Closed GoogleCodeExporter closed 8 years ago
What about using the 'tarfile' library?
<http://docs.python.org/lib/module-tarfile.html>
Then you can just use the:
extract()
or
extractall()
member functions to de-archive the wanted files
Original comment by bad...@gmail.com
on 21 May 2008 at 4:15
Hi Namshin,
I'm not sure I understand exactly what you mean. Is the problem
1. how to get the contents out of a tar archive file?
or is the problem
2. how to extract valid FASTA sequence from mis-formatted files AFTER they have
been
successfully extracted from a tar archive?
Since downloader.py does use the Python tarfile module to extract tar archives,
I
assumed that the problem must be #2, but after reading your comment above I'm
not so
sure. Those "extra characters" look like what you'd see in a tar archive
header...
If the problem is #1, it should be easy to fix -- we have the tools for
extracting a
tar archive! Currently downloader.py should automatically untar any file that
ends
in .tar, .tgz, .tar.gz, .tar.bz2. If you have a case where a tar archive is not
being untar'ed properly, please give us both
- URL for the download file that fails to untar properly
- stacktrace showing error message if any
Also, downloader.py does not use the zlib module, so I don't understand what
you mean
by "If we want to read that files in python zlib module, there is a problem".
Please
explain.
Thanks!
Chris
Original comment by cjlee...@gmail.com
on 21 May 2008 at 11:50
Hi Chris,
It is #2. You can login biodb.bioinformatics.ucla.edu and
check /Users/deepreds/projects/test directory. Those are the output files
generated
by my downloader script in /Users/deepreds/projects/src. As you can see, some
of
the .zip files were not deleted.
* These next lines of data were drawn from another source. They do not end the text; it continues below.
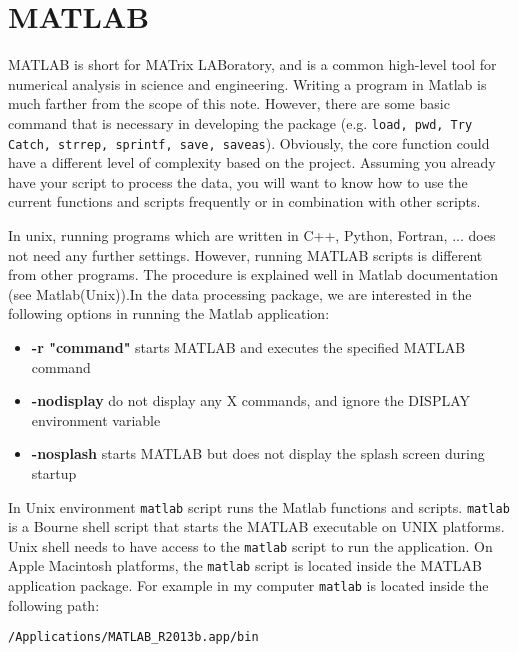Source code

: \section{MATLAB\textsuperscript{\textregistered}}

MATLAB\textsuperscript{\textregistered} is short for MATrix LABoratory, and is a common high-level tool for numerical analysis in science and engineering. Writing a program in Matlab is much farther from the scope of this note. However, there are some basic command that is necessary in developing the package (e.g. \texttt{load, pwd, Try Catch, strrep, sprintf, save, saveas}). Obviously, the core function could have a different level of complexity based on the project. Assuming you already have your script to process the data, you will want to know how to use the current functions and scripts frequently or in combination with other scripts.  

\noindent
In unix, running programs which are written in C++, Python, Fortran, ... does not need any further settings. However, running MATLAB scripts is different from other programs. The procedure is explained well in Matlab documentation (see Matlab(Unix)).In the data processing package,  we are interested in the following options in running the Matlab application:

\begin{itemize}
  \item   \textbf{-r "command"} starts MATLAB and executes the specified MATLAB command
    \item \textbf{-nodisplay} do not display any X commands, and ignore the DISPLAY environment variable
  \item   \textbf{-nosplash} starts MATLAB but does not display the splash screen during startup
\end{itemize}

\noindent
In Unix environment \texttt{matlab} script runs the Matlab functions and scripts. \texttt{matlab} is a Bourne shell script that starts the MATLAB executable on UNIX\textsuperscript{\textregistered} platforms. Unix shell needs to have access to the \texttt{matlab} script to run the application. On Apple Macintosh platforms, the \texttt{matlab} script is located inside the MATLAB application package. For example in my computer \texttt{matlab}  is located inside the following path:\\
 
\begin{mdframed}[hidealllines=true,backgroundcolor=gray!20]

\fontsize{10pt}{1pt}
\texttt{/Applications/MATLAB\_R2013b.app/bin}
\end{mdframed}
And, if you see first line of mm8, mm9 you can
see
what is going on in those output files by downloader.py
Yours,
Namshin Kim
Original comment by deepr...@gmail.com
on 22 May 2008 at 12:08
Hi Namshin,
did you use the singleFile=True option, which instructs the downloader to
extract all
the data to a single file, as would be required for a FASTA database?
e.g.
s =
SourceURL('ftp://hgdownload.cse.ucsc.edu/goldenPath/anoGam1/bigZips/chromFa.zip'
,
filename='anoGam1.zip', singleFile=True)
-- Chris
Original comment by cjlee...@gmail.com
on 22 May 2008 at 3:16
Actually, this whole issue was due to tarfile.read() bombing due to using the
wrong
mode ('r|gz' instead of 'r:gz'). I didn't realize tarfile.open() had two
different
sets of modes, listed in two different tables in the documentation!
Specifically,
tarfile.read() was crashing like this:
>>> filepath = downloader.uncompress_file('chromFa.tar.gz', singleFile=True)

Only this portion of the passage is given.